Along Came Polly (original) (raw)

Published on January 14, 2004 05:00AM EST

Photo: Along Came Polly: Tracy Bennet

All too often, when I wander through a megaplex lobby, I’ll glance up at a poster for some forthcoming romantic comedy, and the two stars beaming at each other will look as if they’ve been placed there by accident, a celebrity dating service — by anything but the destiny of love. Ben Stiller and Jennifer Aniston? Why not Lisa Kudrow and John Cusack? Josh Hartnett and Maggie Gyllenhaal? Jessica Simpson and DMX? (I mean, really — why not?) Putting these pairs together isn’t about chemistry; it’s about the physics of meshing demographics. These are romances shaped by agents and focus groups and by the directors who think like them. It’s no wonder movies like Along Came Polly have all the spontaneity of corporate mergers.
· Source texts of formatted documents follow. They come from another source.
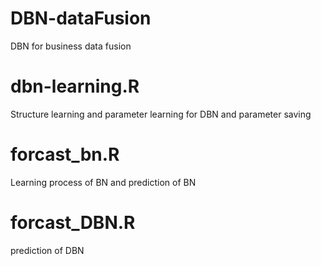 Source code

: # DBN-dataFusion
DBN for business data fusion
# dbn-learning.R
Structure learning and parameter learning for DBN and parameter saving
# forcast_bn.R
Learning process of BN and prediction of BN
# forcast_DBN.R
prediction of DBN
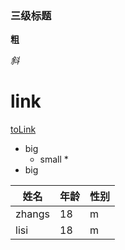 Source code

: ### 三级标题

**粗**

*斜*

# link

[toLink](link.md)

* big
  * small
    * 
* big

| 姓名   | 年龄 | 性别 |
| ------ | ---- | ---- |
| zhangs | 18   | m    |
| lisi   | 18   | m    |







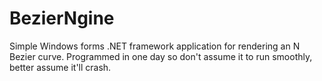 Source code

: # BezierNgine
Simple Windows forms .NET framework application for rendering an N Bezier curve. Programmed in one day so don't assume it to run smoothly, better assume it'll crash.
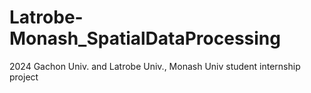 # Latrobe-Monash_SpatialDataProcessing
2024 Gachon Univ. and Latrobe Univ., Monash Univ student internship project
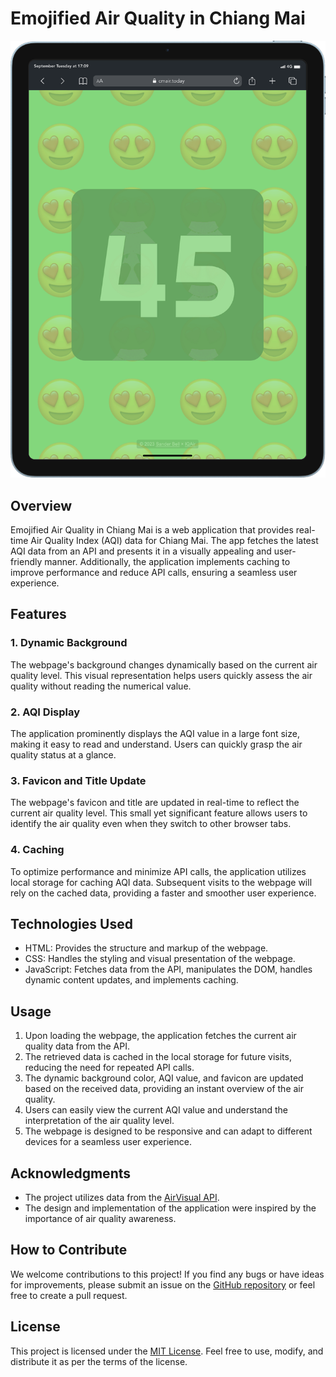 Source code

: # Emojified Air Quality in Chiang Mai

![Live Air Quality](./demo.png "Live Air Quality")

## Overview

Emojified Air Quality in Chiang Mai is a web application that provides real-time Air Quality Index (AQI) data for Chiang Mai. The app fetches the latest AQI data from an API and presents it in a visually appealing and user-friendly manner. Additionally, the application implements caching to improve performance and reduce API calls, ensuring a seamless user experience.

## Features

### 1. Dynamic Background

The webpage's background changes dynamically based on the current air quality level. This visual representation helps users quickly assess the air quality without reading the numerical value.

### 2. AQI Display

The application prominently displays the AQI value in a large font size, making it easy to read and understand. Users can quickly grasp the air quality status at a glance.

### 3. Favicon and Title Update

The webpage's favicon and title are updated in real-time to reflect the current air quality level. This small yet significant feature allows users to identify the air quality even when they switch to other browser tabs.

### 4. Caching

To optimize performance and minimize API calls, the application utilizes local storage for caching AQI data. Subsequent visits to the webpage will rely on the cached data, providing a faster and smoother user experience.

## Technologies Used

- HTML: Provides the structure and markup of the webpage.
- CSS: Handles the styling and visual presentation of the webpage.
- JavaScript: Fetches data from the API, manipulates the DOM, handles dynamic content updates, and implements caching.

## Usage

1. Upon loading the webpage, the application fetches the current air quality data from the API.
2. The retrieved data is cached in the local storage for future visits, reducing the need for repeated API calls.
3. The dynamic background color, AQI value, and favicon are updated based on the received data, providing an instant overview of the air quality.
4. Users can easily view the current AQI value and understand the interpretation of the air quality level.
5. The webpage is designed to be responsive and can adapt to different devices for a seamless user experience.

## Acknowledgments

- The project utilizes data from the [AirVisual API](https://www.airvisual.com/air-pollution-data-api).
- The design and implementation of the application were inspired by the importance of air quality awareness.

## How to Contribute

We welcome contributions to this project! If you find any bugs or have ideas for improvements, please submit an issue on the [GitHub repository](https://github.com/sanderbell/AQI) or feel free to create a pull request.

## License

This project is licensed under the [MIT License](LICENSE). Feel free to use, modify, and distribute it as per the terms of the license.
Which is not to say that they’re always unwatchable. I chuckled a few times at ”Along Came Polly,” if only because Ben Stiller is willing to stoop as low as he can to turn himself into a clown prince of humiliation: the man who would be dork. As Reuben Feffer, a risk assessor at an insurance firm, Stiller is playing a domesticated masochist, a fellow so cautious and tame he won’t dare to eat from a bowl of nuts at a bar for fear of consuming everyone else’s bathroom germs. It’s enough to make you wonder how he got to be buddies with Sandy (Philip Seymour Hoffman), a tortured vulgarian who tells you when his flatulence carries a little something…extra. (Hoffman might be playing the Method Jack Black.)

The setup for ”Along Came Polly” is ”The Heartbreak Kid” in reverse, with Reuben, on the first day of his St. Barts honeymoon, discovering that his wife (Debra Messing) has entwined her flippers with a French scuba hunk (Hank Azaria). Back in New York, he’s despondent until he meets Polly (Aniston), a former junior high acquaintance who has grown up into a lovely, if flaky, underachiever. The two appear to like each other, so the only real obstacle to their affair is Reuben’s mania for cautious self-control.
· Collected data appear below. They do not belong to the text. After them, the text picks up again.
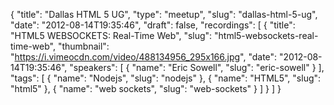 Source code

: {
  "title": "Dallas HTML 5 UG",
  "type": "meetup",
  "slug": "dallas-html-5-ug",
  "date": "2012-08-14T19:35:46",
  "draft": false,
  "recordings": [
    {
      "title": "HTML5 WEBSOCKETS: Real-Time Web",
      "slug": "html5-websockets-real-time-web",
      "thumbnail": "https://i.vimeocdn.com/video/488134956_295x166.jpg",
      "date": "2012-08-14T19:35:46",
      "speakers": [
        {
          "name": "Eric Sowell",
          "slug": "eric-sowell"
        }
      ],
      "tags": [
        {
          "name": "Nodejs",
          "slug": "nodejs"
        },
        {
          "name": "HTML5",
          "slug": "html5"
        },
        {
          "name": "web sockets",
          "slug": "web-sockets"
        }
      ]
    }
  ]
} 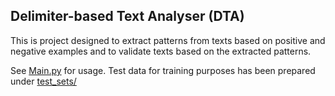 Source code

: Delimiter-based Text Analyser (DTA)
-----------------------------------
This is project designed to extract patterns from texts based on positive and negative examples
and to validate texts based on the extracted patterns.

See [Main.py](https://github.com/rangp/DTA/blob/master/Main.py) for usage.
Test data for training purposes has been prepared under [test_sets/](https://github.com/rangp/DTA/tree/master/test_sets)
Having giggled at ”Meet the Parents” and, even more so, at the underrated ”Zoolander,” I have stumbled, I think, onto the golden principle of Ben Stiller comedy: When he acts like an obvious, uptight moron, as in the bit where Reuben tries to plunge out Polly’s stuffed-up toilet with her $200 loofah or dances at an underground salsa club as if he had five tangled limbs, he’s no funnier than Adam Sandler on a lukewarm day. But when Stiller acts like an obvious, uptight moron who has decided he’s cool, he’s extremely funny. Witness his return trip to that salsa floor, where he does a disco tango routine swishy enough to make Ricky Ricardo retch.

It doesn’t say a lot for one’s leading-man prospects when you’re at your funniest looking bad while trying to look good. Playing men named Feffer and Focker, Stiller, with his choppy haircut and simian stoop and gritted-teeth grin, has become the Last Jewish Loser in a world of streamlined Hollywood WASPs. ”Along Came Polly” is nothing if not a chick flick for guys. The fantasy of Stiller rescued by Jennifer Aniston as a taut-bellied, genially undemanding princess whose greatest flaw is that her apartment is a bit messy could easily prove more pleasing to men than to the women who may wonder if she’s settling. I’m enough of a fan of Aniston’s ordinary-girl sparkle to feel that she generates a facsimile of chemistry just by gazing at Stiller with equal parts disparagement and warmth. But ”Along Came Polly” leaves you wondering what these two will look like when the honeymoon is over.